Modify the kernel command line by adding
crashkernel=2G
into the/boot/extlinux/extlinux.conf
file:TIMEOUT 30 DEFAULT primary MENU TITLE L4T boot options LABEL primary MENU LABEL primary kernel LINUX /boot/Image INITRD /boot/initrd APPEND ${cbootargs} root=PARTUUID=f9bccae1-e09b-43bb-9770-87326321e634 rw rootwait rootfstype=ext4 mminit_loglevel=4 console=ttyTCU0,115200 console=ttyAMA0,115200 firmware_class.path=/etc/firmware fbcon=map:0 net.ifnames=0 nospectre_bhb video=efifb:off console=tty0 crashkernel=2G
Now reboot the system and make sure the kernel has reserved memory for kernel crash events by checking the kernel boot log, similar to the following example:
ubuntu@localhost:~$ sudo dmesg | grep "crash" [ 0.000000] crashkernel low memory reserved: 0xf7e00000 - 0xffe00000 (128 MB) [ 0.000000] crashkernel reserved: 0x0000000766200000 - 0x00000007e6200000 (2048 MB) [ 0.000000] Kernel command line: root=PARTUUID=f9bccae1-e09b-43bb-9770-87326321e634 rw rootwait rootfstype=ext4 mminit_loglevel=4 console=ttyTCU0,115200 console=ttyAMA0,115200 firmware_class.path=/etc/firmware fbcon=map:0 net.ifnames=0 nospectre_bhb video=efifb:off console=tty0 crashkernel=2G bl_prof_dat [ 12.121580] pstore: Using crash dump compression: deflate ubuntu@localhost:~$
Make sure
kdump-config
is updated and the service is running, similar to the following example:ubuntu@localhost:~$ sudo kdump-config show DUMP_MODE: kdump USE_KDUMP: 1 KDUMP_COREDIR: /var/crash crashkernel addr: 0xf7e00000 0x766200000 /boot/Image kdump initrd: /boot/initrd current state: ready to kdump kexec command: /sbin/kexec -p -c -i --command-line="root=PARTUUID=f9bccae1-e09b-43bb-9770-87326321e634 rw rootwait rootfstype=ext4 mminit_loglevel=4 console=ttyTCU0,115200 console=ttyAMA0,115200 firmware_class.path=/etc/firmware fbcon=map:0 net.ifnames=0 nospectre_bhb video=efifb:off console=tty0 bl_prof_dataptr=2031616@0x82C610000 bl_prof_ro_ptr=65536@0x82C600000 reset_devices systemd.unit=kdump-tools-dump.service nr_cpus=1" --initrd=/boot/initrd /boot/Image ubuntu@localhost:~$
Testing/Validation
Once kdump-config
shows that the service is running, you can perform validation.

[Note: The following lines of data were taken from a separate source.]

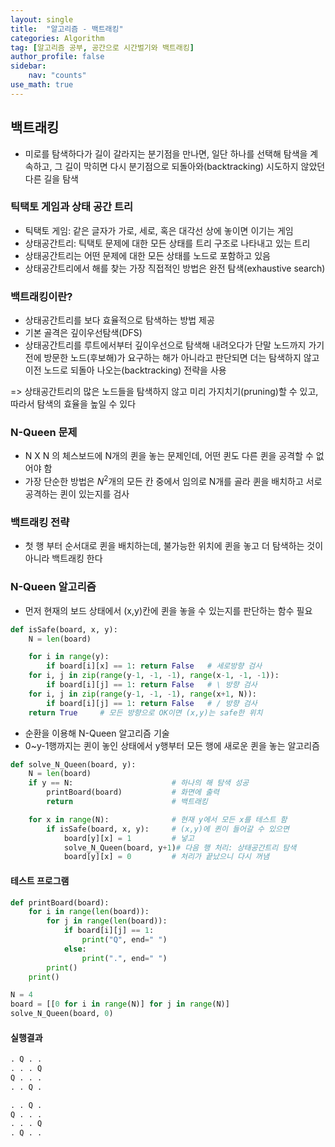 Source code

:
 ```yaml
---
layout: single
title:  "알고리즘 - 백트래킹"
categories: Algorithm
tag: [알고리즘 공부, 공간으로 시간벌기와 백트래킹]
author_profile: false
sidebar: 
    nav: "counts"
use_math: true
---
```


## 백트래킹

- 미로를 탐색하다가 길이 갈라지는 분기점을 만나면, 일단 하나를 선택해 탐색을 계속하고, 그 길이
막히면 다시 분기점으로 되돌아와(backtracking) 시도하지 않았던 다른 길을 탐색

### 틱택토 게임과 상태 공간 트리
- 틱택토 게임: 같은 글자가 가로, 세로, 혹은 대각선 상에 놓이면 이기는 게임
- 상태공간트리: 틱택토 문제에 대한 모든 상태를 트리 구조로 나타내고 있는 트리
- 상태공간트리는 어떤 문제에 대한 모든 상태를 노드로 포함하고 있음
- 상태공간트리에서 해를 찾는 가장 직접적인 방법은 완전 탐색(exhaustive search)

### 백트래킹이란?
- 상태공간트리를 보다 효율적으로 탐색하는 방법 제공
- 기본 골격은 깊이우선탐색(DFS)
- 상태공간트리를 루트에서부터 깊이우선으로 탐색해 내려오다가 단말 노드까지 가기 전에
방문한 노드(후보해)가 요구하는 해가 아니라고 판단되면 더는 탐색하지 않고 이전 노드로
되돌아 나오는(backtracking) 전략을 사용

=> 상태공간트리의 많은 노드들을 탐색하지 않고 미리 가지치기(pruning)할 수 있고, 따라서 탐색의 효율을 높일 수 있다

### N-Queen 문제
- N X N 의 체스보드에 N개의 퀸을 놓는 문제인데, 어떤 퀸도 다른 퀸을 공격할 수 없어야 함
- 가장 단순한 방법은 $N^2$개의 모든 칸 중에서 임의로 N개를 골라 퀸을 배치하고 서로 공격하는 퀸이 있는지를 검사

### 백트래킹 전략
-  첫 행 부터 순서대로 퀸을 배치하는데, 불가능한 위치에 퀸을 놓고 더 탐색하는 것이 아니라
백트래킹 한다

### N-Queen 알고리즘
- 먼저 현재의 보드 상태에서 (x,y)칸에 퀸을 놓을 수 있는지를 판단하는 함수 필요

```python
def isSafe(board, x, y):
    N = len(board)

    for i in range(y):      
        if board[i][x] == 1: return False   # 세로방향 검사
    for i, j in zip(range(y-1, -1, -1), range(x-1, -1, -1)):
        if board[i][j] == 1: return False   # \ 방향 검사
    for i, j in zip(range(y-1, -1, -1), range(x+1, N)):
        if board[i][j] == 1: return False   # / 방향 검사
    return True     # 모든 방향으로 OK이면 (x,y)는 safe한 위치
```
- 순환을 이용해 N-Queen 알고리즘 기술
- 0~y-1행까지는 퀸이 놓인 상태에서 y행부터 모든 행에 새로운 퀸을 놓는 알고리즘

```python
def solve_N_Queen(board, y):
    N = len(board)
    if y == N:                      # 하나의 해 탐색 성공
        printBoard(board)           # 화면에 출력
        return                      # 백트래킹

    for x in range(N):           	# 현재 y에서 모든 x를 테스트 함
        if isSafe(board, x, y):   	# (x,y)에 퀸이 들어갈 수 있으면
            board[y][x] = 1        	# 넣고
            solve_N_Queen(board, y+1)# 다음 행 처리: 상태공간트리 탐색
            board[y][x] = 0			# 처리가 끝났으니 다시 꺼냄

```
#### 테스트 프로그램
```python
def printBoard(board):
    for i in range(len(board)):
        for j in range(len(board)):
            if board[i][j] == 1:
                print("Q", end=" ")
            else:
                print(".", end=" ")
        print()
    print()

```

```python
N = 4
board = [[0 for i in range(N)] for j in range(N)]
solve_N_Queen(board, 0)
```
#### 실행결과
```python
. Q . . 
. . . Q 
Q . . . 
. . Q .

. . Q .
Q . . .
. . . Q
. Q . .
```


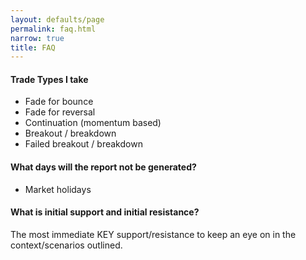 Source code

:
 ```yaml
---
layout: defaults/page
permalink: faq.html
narrow: true
title: FAQ
---
```


#### Trade Types I take
  * Fade for bounce
  * Fade for reversal
  * Continuation (momentum based)
  * Breakout / breakdown
  * Failed breakout / breakdown


#### What days will the report not be generated?
  * Market holidays

#### What is initial support and initial resistance?
The most immediate KEY support/resistance to keep an eye on in the context/scenarios outlined.

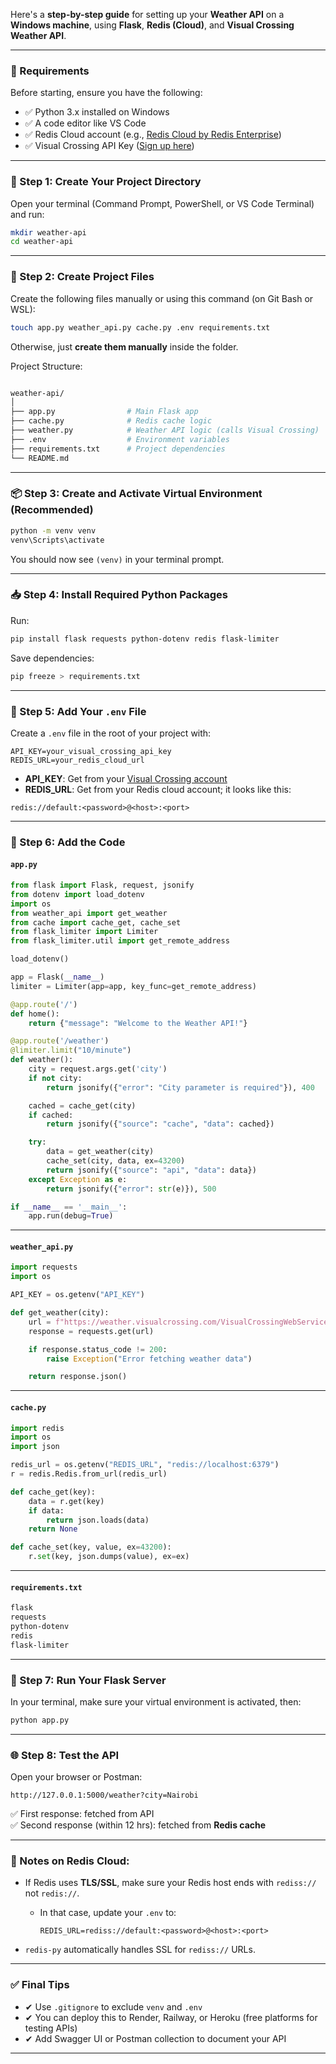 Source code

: Here's a **step-by-step guide** for setting up your **Weather API** on a **Windows machine**, using **Flask**, **Redis (Cloud)**, and **Visual Crossing Weather API**.

---

### 🧰 Requirements

Before starting, ensure you have the following:

- ✅ Python 3.x installed on Windows
- ✅ A code editor like VS Code
- ✅ Redis Cloud account (e.g., [Redis Cloud by Redis Enterprise](https://redis.com/redis-enterprise/cloud/))
- ✅ Visual Crossing API Key ([Sign up here](https://www.visualcrossing.com/weather-api))

---

### 🧱 Step 1: Create Your Project Directory

Open your terminal (Command Prompt, PowerShell, or VS Code Terminal) and run:

```bash
mkdir weather-api
cd weather-api
```

---

### 📄 Step 2: Create Project Files

Create the following files manually or using this command (on Git Bash or WSL):

```bash
touch app.py weather_api.py cache.py .env requirements.txt
```

Otherwise, just **create them manually** inside the folder.

Project Structure:

```bash

weather-api/
│
├── app.py                # Main Flask app
├── cache.py              # Redis cache logic
├── weather.py            # Weather API logic (calls Visual Crossing)
├── .env                  # Environment variables
├── requirements.txt      # Project dependencies
└── README.md

```

---

### 📦 Step 3: Create and Activate Virtual Environment (Recommended)

```bash
python -m venv venv
venv\Scripts\activate
```

You should now see `(venv)` in your terminal prompt.

---

### 📥 Step 4: Install Required Python Packages

Run:

```bash
pip install flask requests python-dotenv redis flask-limiter
```

Save dependencies:

```bash
pip freeze > requirements.txt
```

---

### 🧪 Step 5: Add Your `.env` File

Create a `.env` file in the root of your project with:

```env
API_KEY=your_visual_crossing_api_key
REDIS_URL=your_redis_cloud_url
```

- **API_KEY**: Get from your [Visual Crossing account](https://www.visualcrossing.com/weather-api)
- **REDIS_URL**: Get from your Redis cloud account; it looks like this:

```
redis://default:<password>@<host>:<port>
```

---

### 🧠 Step 6: Add the Code

#### `app.py`

```python
from flask import Flask, request, jsonify
from dotenv import load_dotenv
import os
from weather_api import get_weather
from cache import cache_get, cache_set
from flask_limiter import Limiter
from flask_limiter.util import get_remote_address

load_dotenv()

app = Flask(__name__)
limiter = Limiter(app=app, key_func=get_remote_address)

@app.route('/')
def home():
    return {"message": "Welcome to the Weather API!"}

@app.route('/weather')
@limiter.limit("10/minute")
def weather():
    city = request.args.get('city')
    if not city:
        return jsonify({"error": "City parameter is required"}), 400

    cached = cache_get(city)
    if cached:
        return jsonify({"source": "cache", "data": cached})

    try:
        data = get_weather(city)
        cache_set(city, data, ex=43200)
        return jsonify({"source": "api", "data": data})
    except Exception as e:
        return jsonify({"error": str(e)}), 500

if __name__ == '__main__':
    app.run(debug=True)
```

---

#### `weather_api.py`

```python
import requests
import os

API_KEY = os.getenv("API_KEY")

def get_weather(city):
    url = f"https://weather.visualcrossing.com/VisualCrossingWebServices/rest/services/timeline/{city}?unitGroup=metric&key={API_KEY}&contentType=json"
    response = requests.get(url)

    if response.status_code != 200:
        raise Exception("Error fetching weather data")

    return response.json()
```

---

#### `cache.py`

```python
import redis
import os
import json

redis_url = os.getenv("REDIS_URL", "redis://localhost:6379")
r = redis.Redis.from_url(redis_url)

def cache_get(key):
    data = r.get(key)
    if data:
        return json.loads(data)
    return None

def cache_set(key, value, ex=43200):
    r.set(key, json.dumps(value), ex=ex)
```

---

#### `requirements.txt`

```txt
flask
requests
python-dotenv
redis
flask-limiter
```

---

### 🧪 Step 7: Run Your Flask Server

In your terminal, make sure your virtual environment is activated, then:

```bash
python app.py
```

---

### 🌐 Step 8: Test the API

Open your browser or Postman:

```
http://127.0.0.1:5000/weather?city=Nairobi
```

✅ First response: fetched from API  
✅ Second response (within 12 hrs): fetched from **Redis cache**

---

### 🔐 Notes on Redis Cloud:

- If Redis uses **TLS/SSL**, make sure your Redis host ends with `rediss://` not `redis://`.
    
    - In that case, update your `.env` to:
        
        ```
        REDIS_URL=rediss://default:<password>@<host>:<port>
        ```
        
- `redis-py` automatically handles SSL for `rediss://` URLs.

---

### ✅ Final Tips

- ✔ Use `.gitignore` to exclude `venv` and `.env`
- ✔ You can deploy this to Render, Railway, or Heroku (free platforms for testing APIs)
- ✔ Add Swagger UI or Postman collection to document your API

---
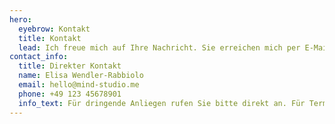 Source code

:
 ```yaml
---
hero:
  eyebrow: Kontakt
  title: Kontakt
  lead: Ich freue mich auf Ihre Nachricht. Sie erreichen mich per E-Mail, Telefon oder über das Kontaktformular unten.
contact_info:
  title: Direkter Kontakt
  name: Elisa Wendler-Rabbiolo
  email: hello@mind-studio.me
  phone: +49 123 45678901
  info_text: Für dringende Anliegen rufen Sie bitte direkt an. Für Terminanfragen können Sie auch das Kontaktformular nutzen.
---
```


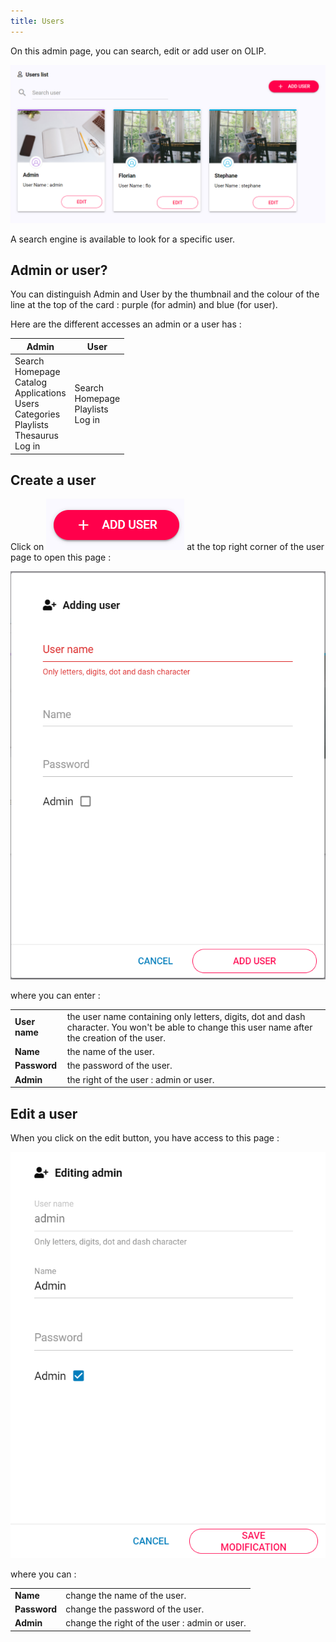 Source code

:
 ```yaml
---
title: Users
---
```


On this admin page, you can search, edit or add user on OLIP. 

![image-20191113105316614.png](../assets/image-20191113105316614.png?resize=80%)

A search engine is available to look for a specific user. 



## Admin or user?

You can distinguish Admin and User by the thumbnail and the colour of the line at the top of the card : purple (for admin) and blue (for user).

Here are the different accesses an admin or a user has : 

| Admin                                                        | User                                          |
| ------------------------------------------------------------ | --------------------------------------------- |
| Search<br/>Homepage<br/>Catalog<br/>Applications<br/>Users<br/>Categories<br/>Playlists <br/>Thesaurus<br/>Log in | Search<br/>Homepage<br/>Playlists <br/>Log in |



## Create a user

Click on ![image-20191113112640383.png](../assets/image-20191113112640383.png?resize=60%) at the top right corner of the user page to open this page : 

![image-20191113112720457.png](../assets/image-20191113112720457.png?resize=60%)



where you can enter :  

|               |                                                              |
| ------------- | ------------------------------------------------------------ |
| **User name** | the user name containing only letters, digits, dot and dash character. You won't be able to change this user name after the creation of the user. |
| **Name**      | the name of the user.                                        |
| **Password**  | the password of the user.                                    |
| **Admin**     | the right of the user : admin or user.                       |



## Edit a user

When you click on the edit button, you have access to this page : 

![image-20191113110939197.png](../assets/image-20191113110939197.png?resize=60%)

where you can :  

|              |                                               |
| ------------ | --------------------------------------------- |
| **Name**     | change the name of the user.                  |
| **Password** | change the password of the user.              |
| **Admin**    | change the right of the user : admin or user. |
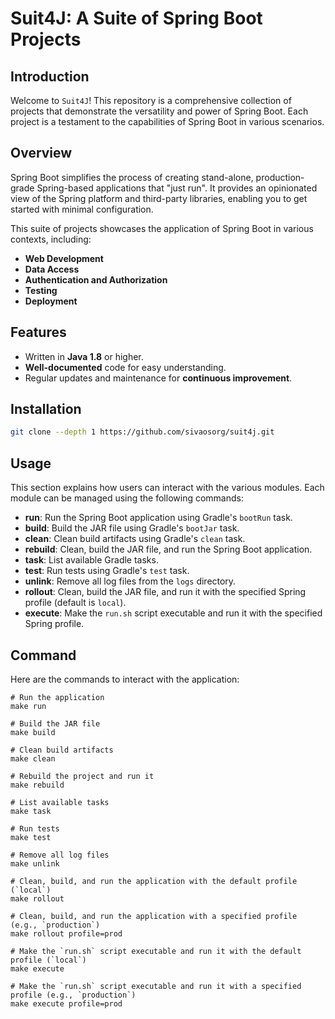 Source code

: # Suit4J: A Suite of Spring Boot Projects

## Introduction

Welcome to `Suit4J`! This repository is a comprehensive collection of projects that demonstrate the versatility and
power of Spring Boot. Each project is a testament to the capabilities of Spring Boot in various scenarios.

## Overview

Spring Boot simplifies the process of creating stand-alone, production-grade Spring-based applications that "just run".
It provides an opinionated view of the Spring platform and third-party libraries, enabling you to get started with
minimal configuration.

This suite of projects showcases the application of Spring Boot in various contexts, including:

- **Web Development**
- **Data Access**
- **Authentication and Authorization**
- **Testing**
- **Deployment**

## Features

- Written in **Java 1.8** or higher.
- **Well-documented** code for easy understanding.
- Regular updates and maintenance for **continuous improvement**.

## Installation

```bash
git clone --depth 1 https://github.com/sivaosorg/suit4j.git
```

## Usage

This section explains how users can interact with the various modules. Each module can be managed using the following
commands:

- **run**: Run the Spring Boot application using Gradle's `bootRun` task.
- **build**: Build the JAR file using Gradle's `bootJar` task.
- **clean**: Clean build artifacts using Gradle's `clean` task.
- **rebuild**: Clean, build the JAR file, and run the Spring Boot application.
- **task**: List available Gradle tasks.
- **test**: Run tests using Gradle's `test` task.
- **unlink**: Remove all log files from the `logs` directory.
- **rollout**: Clean, build the JAR file, and run it with the specified Spring profile (default is `local`).
- **execute**: Make the `run.sh` script executable and run it with the specified Spring profile.

## Command

Here are the commands to interact with the application:

```shell
# Run the application
make run

# Build the JAR file
make build

# Clean build artifacts
make clean

# Rebuild the project and run it
make rebuild

# List available tasks
make task

# Run tests
make test

# Remove all log files
make unlink

# Clean, build, and run the application with the default profile (`local`)
make rollout

# Clean, build, and run the application with a specified profile (e.g., `production`)
make rollout profile=prod

# Make the `run.sh` script executable and run it with the default profile (`local`)
make execute

# Make the `run.sh` script executable and run it with a specified profile (e.g., `production`)
make execute profile=prod
```
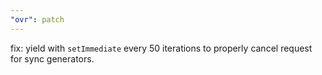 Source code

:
 ```yaml
---
"ovr": patch
---
```


fix: yield with `setImmediate` every 50 iterations to properly cancel request for sync generators.
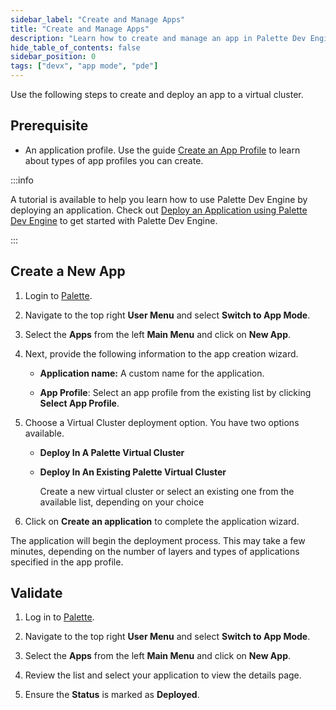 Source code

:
 ```yaml
---
sidebar_label: "Create and Manage Apps"
title: "Create and Manage Apps"
description: "Learn how to create and manage an app in Palette Dev Engine."
hide_table_of_contents: false
sidebar_position: 0
tags: ["devx", "app mode", "pde"]
---
```


Use the following steps to create and deploy an app to a virtual cluster.

## Prerequisite

- An application profile. Use the guide
  [Create an App Profile](../../profiles/app-profiles/create-app-profiles/create-app-profiles.md) to learn about types
  of app profiles you can create.

:::info

A tutorial is available to help you learn how to use Palette Dev Engine by deploying an application. Check out
[Deploy an Application using Palette Dev Engine](deploy-app.md) to get started with Palette Dev Engine.

:::

## Create a New App

1. Login to [Palette](https://console.spectrocloud.com).

2. Navigate to the top right **User Menu** and select **Switch to App Mode**.

3. Select the **Apps** from the left **Main Menu** and click on **New App**.

4. Next, provide the following information to the app creation wizard.

   - **Application name:** A custom name for the application.

   - **App Profile**: Select an app profile from the existing list by clicking **Select App Profile**.

5. Choose a Virtual Cluster deployment option. You have two options available.

   - **Deploy In A Palette Virtual Cluster**

   - **Deploy In An Existing Palette Virtual Cluster**

     Create a new virtual cluster or select an existing one from the available list, depending on your choice

6. Click on **Create an application** to complete the application wizard.

The application will begin the deployment process. This may take a few minutes, depending on the number of layers and
types of applications specified in the app profile.

## Validate

1. Log in to [Palette](https://console.spectrocloud.com).

2. Navigate to the top right **User Menu** and select **Switch to App Mode**.

3. Select the **Apps** from the left **Main Menu** and click on **New App**.

4. Review the list and select your application to view the details page.

5. Ensure the **Status** is marked as **Deployed**.
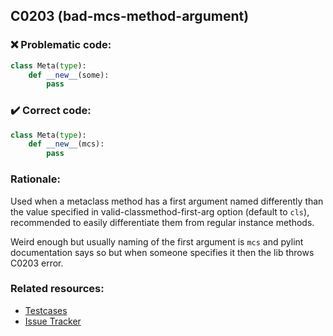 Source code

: ## C0203 (bad-mcs-method-argument)

### :x: Problematic code:

```python
class Meta(type):
    def __new__(some):
        pass
```

### :heavy_check_mark: Correct code:

```python
class Meta(type):
    def __new__(mcs):
        pass
```

### Rationale:

Used when a metaclass method has a first argument named differently than the
value specified in valid-classmethod-first-arg option (default to `cls`),
recommended to easily differentiate them from regular instance methods.

Weird enough but usually naming of the first argument is `mcs` and pylint
documentation says so but when someone specifies it then the lib throws
C0203 error.

### Related resources:

- [Testcases](https://github.com/PyCQA/pylint/blob/master/tests/input/func_first_arg.py)
- [Issue Tracker](https://github.com/PyCQA/pylint/issues?q=is%3Aissue+%22bad-mcs-method-argument%22+OR+%22C0203%22)
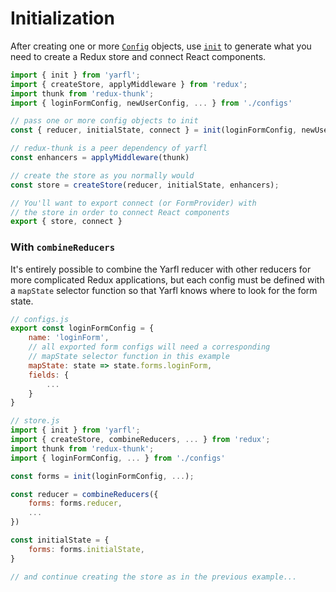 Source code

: # Initialization

After creating one or more [`Config`](../api/Config.md) objects, use [`init`](../api/init.md) to generate what you need to create a Redux store and connect React components.

```javascript
import { init } from 'yarfl';
import { createStore, applyMiddleware } from 'redux';
import thunk from 'redux-thunk';
import { loginFormConfig, newUserConfig, ... } from './configs'

// pass one or more config objects to init
const { reducer, initialState, connect } = init(loginFormConfig, newUserConfig, ...);

// redux-thunk is a peer dependency of yarfl
const enhancers = applyMiddleware(thunk)

// create the store as you normally would
const store = createStore(reducer, initialState, enhancers);

// You'll want to export connect (or FormProvider) with
// the store in order to connect React components
export { store, connect }
```

### With `combineReducers`

It's entirely possible to combine the Yarfl reducer with other reducers for more complicated Redux applications, but each config must be defined with a `mapState` selector function so that Yarfl knows where to look for the form state.

```javascript
// configs.js
export const loginFormConfig = {
    name: 'loginForm',
    // all exported form configs will need a corresponding
    // mapState selector function in this example
    mapState: state => state.forms.loginForm,
    fields: {
        ...
    }
}
```

```javascript
// store.js
import { init } from 'yarfl';
import { createStore, combineReducers, ... } from 'redux';
import thunk from 'redux-thunk';
import { loginFormConfig, ... } from './configs'

const forms = init(loginFormConfig, ...);

const reducer = combineReducers({
    forms: forms.reducer,
    ...
})

const initialState = {
    forms: forms.initialState,
}

// and continue creating the store as in the previous example...
```
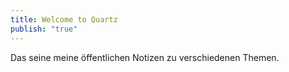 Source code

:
 ```yaml
---
title: Welcome to Quartz
publish: "true"
---
```

Das seine meine öffentlichen Notizen zu verschiedenen Themen.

Generate a kernel crash dump:
$sudo su #echo c > /proc/sysrq-trigger
The system will reboot and store the kernel crash in the
/var/crash
directory. Two reboots will occur: first to store the crash and second time it will do cold boot:ubuntu@localhost:~$ sudo su root@localhost:/home/ubuntu# cd /var/crash/ root@localhost:/var/crash# ls -l total 68 drwxr-xr-x 2 root root 4096 Aug 19 12:22 202408191220 drwxr-xr-x 2 root root 4096 Aug 19 12:24 202408191223 -rw-r--r-- 1 root root 0 Aug 19 12:23 kdump_lock -rw-r--r-- 1 root root 452 Aug 19 12:25 kexec_cmd -rw-r----- 1 root root 25712 Aug 19 12:22 linux-image-5.15.136-tegra-202408191220.crash -rw-r----- 1 root root 25748 Aug 19 12:25 linux-image-5.15.136-tegra-202408191223.crash root@localhost:/var/crash#
log 202408191220
contains the directory where the crash dump is stored. This will generate a directory with the date and time of the event, and store the crash dump.